The group cited recent examples from the Federal Ministry of Health and Social Welfare, which reportedly disclosed in January that it could not implement its 2025 capital budget after only N36 million was released from the N218 billion allocated.
CAPPA also noted that in 2024, only N26.552 billion of the N233.656 billion budgeted for capital projects was eventually released.
According to CAPPA’s Executive Director, Akinbode Oluwafemi, the persistent gap between approved budgets and actual disbursements has weakened the health system and limited Nigerians’ access to essential healthcare services.
He said the situation has contributed to shortages of medicines, overstretched hospitals, rising healthcare costs and a worsening shortage of health workers, driven partly by the migration of medical professionals abroad.
CAPPA further warned that non-communicable diseases such as hypertension, diabetes, obesity and heart disease now account for nearly 29 per cent of annual deaths in Nigeria.
The organisation blamed the trend partly on unhealthy diets and poor regulation of food products.
Referencing the 2026 World Health Day theme, “Together for Health: Stand with Science,” CAPPA called for evidence-based measures to tackle the crisis.
Among its proposals was a stronger tax on sugar-sweetened beverages. The group welcomed plans by the National Assembly to review the current N10 per litre levy and replace it with a percentage-based tax linked to retail price.
Oluwafemi said the existing tax is too low to reduce consumption and called for an increase to at least 50 per cent of the retail price, in line with recommendations by the World Health Organization.
CAPPA also advocated mandatory limits on salt content in processed foods, front-of-pack warning labels and tighter restrictions on the marketing of unhealthy foods, particularly to children.
The organisation said such policies would help Nigerians make healthier choices, discourage misleading advertising and compel manufacturers to produce healthier products.
In addition, CAPPA raised concerns over tobacco-related illnesses and emerging nicotine products, calling for increased funding for tobacco control initiatives.
It described the current N13 million allocation to the Tobacco Control Fund as inadequate and demanded an increase to at least N300 million.

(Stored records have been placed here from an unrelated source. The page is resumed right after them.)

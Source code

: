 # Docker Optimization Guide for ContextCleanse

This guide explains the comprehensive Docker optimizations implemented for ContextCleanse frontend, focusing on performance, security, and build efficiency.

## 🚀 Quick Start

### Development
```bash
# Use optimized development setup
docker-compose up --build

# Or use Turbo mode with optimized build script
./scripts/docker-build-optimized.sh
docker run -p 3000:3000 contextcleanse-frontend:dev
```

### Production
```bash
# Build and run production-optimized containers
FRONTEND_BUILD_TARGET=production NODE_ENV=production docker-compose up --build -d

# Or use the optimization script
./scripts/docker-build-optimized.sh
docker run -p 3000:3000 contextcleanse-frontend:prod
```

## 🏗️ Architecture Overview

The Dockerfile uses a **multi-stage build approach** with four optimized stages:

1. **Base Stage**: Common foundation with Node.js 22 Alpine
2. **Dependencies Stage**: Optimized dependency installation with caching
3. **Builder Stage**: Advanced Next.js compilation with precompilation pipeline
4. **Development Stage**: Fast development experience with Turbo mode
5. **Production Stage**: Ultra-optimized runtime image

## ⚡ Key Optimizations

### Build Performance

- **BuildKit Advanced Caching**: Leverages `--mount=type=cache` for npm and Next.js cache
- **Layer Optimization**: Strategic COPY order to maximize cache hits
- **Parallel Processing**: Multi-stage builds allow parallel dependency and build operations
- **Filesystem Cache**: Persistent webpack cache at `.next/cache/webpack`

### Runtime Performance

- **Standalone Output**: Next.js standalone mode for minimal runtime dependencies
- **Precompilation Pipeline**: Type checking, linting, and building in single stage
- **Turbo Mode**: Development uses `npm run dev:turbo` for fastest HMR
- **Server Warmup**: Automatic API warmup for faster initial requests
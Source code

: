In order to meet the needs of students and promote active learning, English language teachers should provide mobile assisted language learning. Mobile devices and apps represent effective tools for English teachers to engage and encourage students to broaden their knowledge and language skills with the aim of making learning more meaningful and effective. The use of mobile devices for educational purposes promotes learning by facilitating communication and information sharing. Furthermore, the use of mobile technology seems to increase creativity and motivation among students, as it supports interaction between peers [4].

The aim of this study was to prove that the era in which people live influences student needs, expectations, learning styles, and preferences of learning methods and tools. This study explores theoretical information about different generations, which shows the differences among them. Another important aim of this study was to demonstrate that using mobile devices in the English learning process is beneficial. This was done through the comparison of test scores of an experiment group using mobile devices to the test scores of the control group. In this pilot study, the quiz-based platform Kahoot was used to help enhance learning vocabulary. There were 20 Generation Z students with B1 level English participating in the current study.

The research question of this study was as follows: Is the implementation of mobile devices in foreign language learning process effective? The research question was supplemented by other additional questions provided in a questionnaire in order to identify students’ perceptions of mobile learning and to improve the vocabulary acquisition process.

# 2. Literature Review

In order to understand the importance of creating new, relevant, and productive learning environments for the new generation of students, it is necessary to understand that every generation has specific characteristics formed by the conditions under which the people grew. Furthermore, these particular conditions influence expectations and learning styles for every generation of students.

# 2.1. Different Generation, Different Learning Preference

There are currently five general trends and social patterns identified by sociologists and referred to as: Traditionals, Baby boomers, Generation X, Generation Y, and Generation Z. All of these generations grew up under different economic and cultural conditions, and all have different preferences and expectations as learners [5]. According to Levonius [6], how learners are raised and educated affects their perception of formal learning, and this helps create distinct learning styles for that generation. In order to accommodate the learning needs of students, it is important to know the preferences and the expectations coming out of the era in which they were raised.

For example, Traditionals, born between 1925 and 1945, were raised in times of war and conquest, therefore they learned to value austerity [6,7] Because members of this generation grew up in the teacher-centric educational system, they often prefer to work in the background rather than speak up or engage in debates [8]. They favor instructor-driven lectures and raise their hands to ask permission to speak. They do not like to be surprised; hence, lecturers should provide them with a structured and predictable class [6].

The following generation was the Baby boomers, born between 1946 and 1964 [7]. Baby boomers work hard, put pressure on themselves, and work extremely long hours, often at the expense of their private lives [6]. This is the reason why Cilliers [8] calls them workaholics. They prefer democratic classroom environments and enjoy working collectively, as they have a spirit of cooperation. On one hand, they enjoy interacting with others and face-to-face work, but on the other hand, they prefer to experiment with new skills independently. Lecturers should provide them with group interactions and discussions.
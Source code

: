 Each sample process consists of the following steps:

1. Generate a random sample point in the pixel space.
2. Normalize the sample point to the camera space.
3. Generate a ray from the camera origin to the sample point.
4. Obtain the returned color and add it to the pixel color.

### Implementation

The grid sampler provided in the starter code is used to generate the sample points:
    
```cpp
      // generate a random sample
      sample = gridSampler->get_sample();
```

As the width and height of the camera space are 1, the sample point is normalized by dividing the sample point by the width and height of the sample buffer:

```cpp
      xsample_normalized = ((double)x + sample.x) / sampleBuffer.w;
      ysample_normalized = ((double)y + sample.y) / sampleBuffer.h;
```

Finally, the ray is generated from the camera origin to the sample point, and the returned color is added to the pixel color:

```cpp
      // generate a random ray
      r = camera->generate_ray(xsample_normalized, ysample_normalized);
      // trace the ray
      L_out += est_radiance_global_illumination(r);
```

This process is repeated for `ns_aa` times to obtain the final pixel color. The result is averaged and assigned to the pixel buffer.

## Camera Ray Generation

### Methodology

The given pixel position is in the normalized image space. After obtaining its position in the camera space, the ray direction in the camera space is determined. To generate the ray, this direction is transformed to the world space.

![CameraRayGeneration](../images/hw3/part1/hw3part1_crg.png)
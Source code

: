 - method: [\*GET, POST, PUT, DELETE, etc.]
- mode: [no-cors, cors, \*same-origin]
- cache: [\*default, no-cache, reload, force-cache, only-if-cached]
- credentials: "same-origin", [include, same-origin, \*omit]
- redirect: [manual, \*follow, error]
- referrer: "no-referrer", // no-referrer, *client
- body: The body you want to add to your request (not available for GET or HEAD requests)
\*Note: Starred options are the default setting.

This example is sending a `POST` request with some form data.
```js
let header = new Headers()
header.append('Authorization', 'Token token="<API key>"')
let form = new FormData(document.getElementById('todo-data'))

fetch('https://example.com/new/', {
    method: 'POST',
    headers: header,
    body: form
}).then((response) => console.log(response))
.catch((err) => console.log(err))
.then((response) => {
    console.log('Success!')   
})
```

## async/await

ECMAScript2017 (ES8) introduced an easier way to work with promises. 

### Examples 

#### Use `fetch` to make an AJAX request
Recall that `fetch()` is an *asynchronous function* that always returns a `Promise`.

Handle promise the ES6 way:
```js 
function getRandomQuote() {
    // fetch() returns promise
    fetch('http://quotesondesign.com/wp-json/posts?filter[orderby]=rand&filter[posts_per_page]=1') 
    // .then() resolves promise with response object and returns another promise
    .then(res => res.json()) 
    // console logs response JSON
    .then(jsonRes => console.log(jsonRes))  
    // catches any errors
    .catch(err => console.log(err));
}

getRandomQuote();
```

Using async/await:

The group said stronger investment is needed for the effective implementation of the National Tobacco Control Act.
CAPPA urged governments and relevant agencies to improve health sector funding, ensure the timely release of budgeted funds and adopt stronger preventive health policies.
“Prevention must become central to Nigeria’s health strategy,” Oluwafemi said, stressing the need for stronger policies backed by adequate funding.